I can vouch for the D series being outstanding. 65" 930D here and it's a great display! Welcome to the 4K club it's a good club to be in.


----------



## fschris (Oct 31, 2009)

i thought that one had local dimming.. i canceled my order. I neeed to find a list of tvs with local dimming or just go for OLED


----------



## JBrax (Oct 13, 2011)

fschris said:


> i thought that one had local dimming.. i canceled my order. I neeed to find a list of tvs with local dimming or just go for OLED


 I believe you have to step up to the 930D/940D series for local dimming.


----------



## fusseli (May 1, 2007)

I found rtings really helpful back when I was tv shopping, http://www.rtings.com/tv/tools/compare

Not to endorse Samsung, but the KS8000 is rated much better (similar to the X930D) and is going for about the same as the X850D at the moment.


----------



## fschris (Oct 31, 2009)

That is a great comparison... and that is a great review of the local dimming. Glad i cancelled the 850d. I like the looks of that samsung. I really want a OLED but trying to keep price around 2K. That 65" samsung looks really solid and pretty cheap price IMO.


----------



## JBrax (Oct 13, 2011)

The Samsung is a great choice. A couple of things to consider though. I believe the KS8000 can be had for about $500 cheaper than the 930D but if you're a sports fan the Sony is outstanding. Motion blur is pretty much non existent if that's important to you. Also, we like to occasionally watch movies in 3D and I don't believe you can do that on the Samsung. For many people that's not important but we have a fairly large library of 3D titles. To me the smooth motion while watching sports was worth the additional cost but YMMV. You're on the right path though. OLED is the way to go IMO and prices continue to drop on them.


----------



## fschris (Oct 31, 2009)

i went to best buy today... really wish the high 75" tvs were affordable! took a look at the 65" OLED wow... so impressive. the Samsung looked good but the OLED is simple amazing. Not sure I want to swing an OLED now. i will need to go back to look at the samsungs again they are very hard to figure out with the bright lights. the Sony 940 was pretty awesome as well.


----------



## fschris (Oct 31, 2009)

Okay !

So did some more research and for as much as I thought i was up to date on all the models I was not.

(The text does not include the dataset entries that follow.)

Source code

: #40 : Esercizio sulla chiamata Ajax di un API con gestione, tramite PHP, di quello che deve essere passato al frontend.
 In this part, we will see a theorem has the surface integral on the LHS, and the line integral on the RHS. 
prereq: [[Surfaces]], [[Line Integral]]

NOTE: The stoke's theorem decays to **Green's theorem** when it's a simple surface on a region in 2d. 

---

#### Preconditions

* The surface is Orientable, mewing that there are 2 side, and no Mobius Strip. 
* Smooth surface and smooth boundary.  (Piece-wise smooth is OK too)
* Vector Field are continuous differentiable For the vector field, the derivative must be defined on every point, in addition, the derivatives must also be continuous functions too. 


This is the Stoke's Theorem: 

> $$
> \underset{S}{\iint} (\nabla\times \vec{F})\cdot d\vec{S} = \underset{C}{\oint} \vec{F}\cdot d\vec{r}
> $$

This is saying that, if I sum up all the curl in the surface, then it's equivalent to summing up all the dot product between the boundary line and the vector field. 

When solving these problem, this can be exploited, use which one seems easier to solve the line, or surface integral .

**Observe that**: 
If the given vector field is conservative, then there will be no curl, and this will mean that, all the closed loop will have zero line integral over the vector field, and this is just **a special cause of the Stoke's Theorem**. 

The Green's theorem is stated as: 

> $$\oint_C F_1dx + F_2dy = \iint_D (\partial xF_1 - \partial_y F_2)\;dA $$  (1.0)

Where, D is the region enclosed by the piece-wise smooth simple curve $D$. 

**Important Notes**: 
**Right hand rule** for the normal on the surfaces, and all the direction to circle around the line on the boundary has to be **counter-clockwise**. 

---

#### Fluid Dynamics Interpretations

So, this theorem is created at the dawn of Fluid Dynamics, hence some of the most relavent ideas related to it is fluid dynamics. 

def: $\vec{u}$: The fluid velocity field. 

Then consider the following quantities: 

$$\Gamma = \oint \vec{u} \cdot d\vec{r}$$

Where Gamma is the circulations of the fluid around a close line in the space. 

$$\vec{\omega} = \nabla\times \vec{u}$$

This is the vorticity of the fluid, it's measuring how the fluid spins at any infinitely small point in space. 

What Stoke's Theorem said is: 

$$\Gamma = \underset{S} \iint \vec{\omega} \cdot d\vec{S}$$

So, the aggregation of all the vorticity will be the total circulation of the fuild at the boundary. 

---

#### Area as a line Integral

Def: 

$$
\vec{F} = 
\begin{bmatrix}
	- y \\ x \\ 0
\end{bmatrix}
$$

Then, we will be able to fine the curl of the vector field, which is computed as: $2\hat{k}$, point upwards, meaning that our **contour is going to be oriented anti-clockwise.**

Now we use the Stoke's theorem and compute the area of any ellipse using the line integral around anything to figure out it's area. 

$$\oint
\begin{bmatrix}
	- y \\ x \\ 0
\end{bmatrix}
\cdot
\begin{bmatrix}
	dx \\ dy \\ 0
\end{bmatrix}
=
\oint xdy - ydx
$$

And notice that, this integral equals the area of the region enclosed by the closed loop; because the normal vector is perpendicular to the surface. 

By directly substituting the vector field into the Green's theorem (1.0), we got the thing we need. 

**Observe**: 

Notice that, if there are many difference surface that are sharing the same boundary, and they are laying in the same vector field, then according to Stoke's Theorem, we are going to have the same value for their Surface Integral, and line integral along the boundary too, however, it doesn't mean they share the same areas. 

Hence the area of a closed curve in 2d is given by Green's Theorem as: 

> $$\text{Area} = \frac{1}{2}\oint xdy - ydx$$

I was able to secure a very gentle used a Sony X930C from a buddy who is moving. It is about 8 months old and should perform great to hold me over one more year until I can go OLED.

fschris


----------



## JBrax (Oct 13, 2011)

fschris said:


> Okay !
> 
> So did some more research and for as much as I thought i was up to date on all the models I was not.
> 
> ...


 Great choice and congrats!


----------



## fusseli (May 1, 2007)

Wow, ya, great score there! The Sony X900s are really nice. That should be an amazing tv and last more than just a little while!


----------



## opell (Feb 18, 2017)

This is an interesting holiday surprise! i'm planning to buy one too, maybe after few months. I would love to hear more insights about 4k that's why this thread its also very helpful for me. Thanks for sharing!


----------